* Task *
Transcribe the records that follow in their entirety, omitting any pictures.

#####

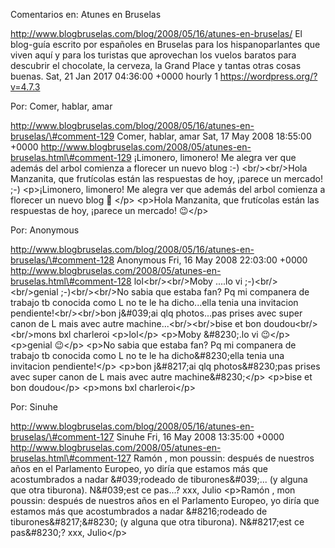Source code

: Comentarios en: Atunes en Bruselas

http://www.blogbruselas.com/blog/2008/05/16/atunes-en-bruselas/ El
blog-guía escrito por españoles en Bruselas para los hispanoparlantes
que viven aquí y para los turistas que aprovechan los vuelos baratos
para descubrir el chocolate, la cerveza, la Grand Place y tantas otras
cosas buenas. Sat, 21 Jan 2017 04:36:00 +0000 hourly 1
https://wordpress.org/?v=4.7.3

Por: Comer, hablar, amar

http://www.blogbruselas.com/blog/2008/05/16/atunes-en-bruselas/\#comment-129
Comer, hablar, amar Sat, 17 May 2008 18:55:00 +0000
http://www.blogbruselas.com/2008/05/atunes-en-bruselas.html\#comment-129
¡Limonero, limonero! Me alegra ver que además del arbol comienza a
florecer un nuevo blog :-) &lt;br/&gt;&lt;br/&gt;Hola Manzanita, que
frutícolas están las respuestas de hoy, ¡parece un mercado! ;-)
\<p\>¡Limonero, limonero! Me alegra ver que además del arbol comienza a
florecer un nuevo blog 🙂 \</p\> \<p\>Hola Manzanita, que frutícolas
están las respuestas de hoy, ¡parece un mercado! 😉\</p\>

Por: Anonymous

http://www.blogbruselas.com/blog/2008/05/16/atunes-en-bruselas/\#comment-128
Anonymous Fri, 16 May 2008 22:03:00 +0000
http://www.blogbruselas.com/2008/05/atunes-en-bruselas.html\#comment-128
lol&lt;br/&gt;&lt;br/&gt;Moby \....lo vi ;-)&lt;br/&gt;&lt;br/&gt;genial
;-)&lt;br/&gt;&lt;br/&gt;No sabia que estaba fan? Pq mi companera de
trabajo tb conocida como L no te le ha dicho\...ella tenia una
invitacion pendiente!&lt;br/&gt;&lt;br/&gt;bon j&\#039;ai qlq
photos\...pas prises avec super canon de L mais avec autre
machine\...&lt;br/&gt;&lt;br/&gt;bise et bon
doudou&lt;br/&gt;&lt;br/&gt;mons bxl charleroi \<p\>lol\</p\> \<p\>Moby
&\#8230;.lo vi 😉\</p\> \<p\>genial 😉\</p\> \<p\>No sabia que estaba fan?
Pq mi companera de trabajo tb conocida como L no te le ha
dicho&\#8230;ella tenia una invitacion pendiente!\</p\> \<p\>bon
j&\#8217;ai qlq photos&\#8230;pas prises avec super canon de L mais avec
autre machine&\#8230;\</p\> \<p\>bise et bon doudou\</p\> \<p\>mons bxl
charleroi\</p\>

Por: Sinuhe

http://www.blogbruselas.com/blog/2008/05/16/atunes-en-bruselas/\#comment-127
Sinuhe Fri, 16 May 2008 13:35:00 +0000
http://www.blogbruselas.com/2008/05/atunes-en-bruselas.html\#comment-127
Ramón , mon poussin: después de nuestros años en el Parlamento Europeo,
yo diría que estamos más que acostumbrados a nadar &\#039;rodeado de
tiburones&\#039;\... (y alguna que otra tiburona). N&\#039;est ce
pas\...? xxx, Julio \<p\>Ramón , mon poussin: después de nuestros años
en el Parlamento Europeo, yo diría que estamos más que acostumbrados a
nadar &\#8216;rodeado de tiburones&\#8217;&\#8230; (y alguna que otra
tiburona). N&\#8217;est ce pas&\#8230;? xxx, Julio\</p\>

#####

* Reply to the exercise *
Source code

: Comentarios en: Atunes en Bruselas

http://www.blogbruselas.com/blog/2008/05/16/atunes-en-bruselas/ El
blog-guía escrito por españoles en Bruselas para los hispanoparlantes
que viven aquí y para los turistas que aprovechan los vuelos baratos
para descubrir el chocolate, la cerveza, la Grand Place y tantas otras
cosas buenas. Sat, 21 Jan 2017 04:36:00 +0000 hourly 1
https://wordpress.org/?v=4.7.3

Por: Comer, hablar, amar

http://www.blogbruselas.com/blog/2008/05/16/atunes-en-bruselas/\#comment-129
Comer, hablar, amar Sat, 17 May 2008 18:55:00 +0000
http://www.blogbruselas.com/2008/05/atunes-en-bruselas.html\#comment-129
¡Limonero, limonero! Me alegra ver que además del arbol comienza a
florecer un nuevo blog :-) &lt;br/&gt;&lt;br/&gt;Hola Manzanita, que
frutícolas están las respuestas de hoy, ¡parece un mercado! ;-)
\<p\>¡Limonero, limonero! Me alegra ver que además del arbol comienza a
florecer un nuevo blog 🙂 \</p\> \<p\>Hola Manzanita, que frutícolas
están las respuestas de hoy, ¡parece un mercado! 😉\</p\>

Por: Anonymous

http://www.blogbruselas.com/blog/2008/05/16/atunes-en-bruselas/\#comment-128
Anonymous Fri, 16 May 2008 22:03:00 +0000
http://www.blogbruselas.com/2008/05/atunes-en-bruselas.html\#comment-128
lol&lt;br/&gt;&lt;br/&gt;Moby \....lo vi ;-)&lt;br/&gt;&lt;br/&gt;genial
;-)&lt;br/&gt;&lt;br/&gt;No sabia que estaba fan? Pq mi companera de
trabajo tb conocida como L no te le ha dicho\...ella tenia una
invitacion pendiente!&lt;br/&gt;&lt;br/&gt;bon j&\#039;ai qlq
photos\...pas prises avec super canon de L mais avec autre
machine\...&lt;br/&gt;&lt;br/&gt;bise et bon
doudou&lt;br/&gt;&lt;br/&gt;mons bxl charleroi \<p\>lol\</p\> \<p\>Moby
&\#8230;.lo vi 😉\</p\> \<p\>genial 😉\</p\> \<p\>No sabia que estaba fan?
Pq mi companera de trabajo tb conocida como L no te le ha
dicho&\#8230;ella tenia una invitacion pendiente!\</p\> \<p\>bon
j&\#8217;ai qlq photos&\#8230;pas prises avec super canon de L mais avec
autre machine&\#8230;\</p\> \<p\>bise et bon doudou\</p\> \<p\>mons bxl
charleroi\</p\>

Por: Sinuhe

http://www.blogbruselas.com/blog/2008/05/16/atunes-en-bruselas/\#comment-127
Sinuhe Fri, 16 May 2008 13:35:00 +0000
http://www.blogbruselas.com/2008/05/atunes-en-bruselas.html\#comment-127
Ramón , mon poussin: después de nuestros años en el Parlamento Europeo,
yo diría que estamos más que acostumbrados a nadar &\#039;rodeado de
tiburones&\#039;\... (y alguna que otra tiburona). N&\#039;est ce
pas\...? xxx, Julio \<p\>Ramón , mon poussin: después de nuestros años
en el Parlamento Europeo, yo diría que estamos más que acostumbrados a
nadar &\#8216;rodeado de tiburones&\#8217;&\#8230; (y alguna que otra
tiburona). N&\#8217;est ce pas&\#8230;? xxx, Julio\</p\>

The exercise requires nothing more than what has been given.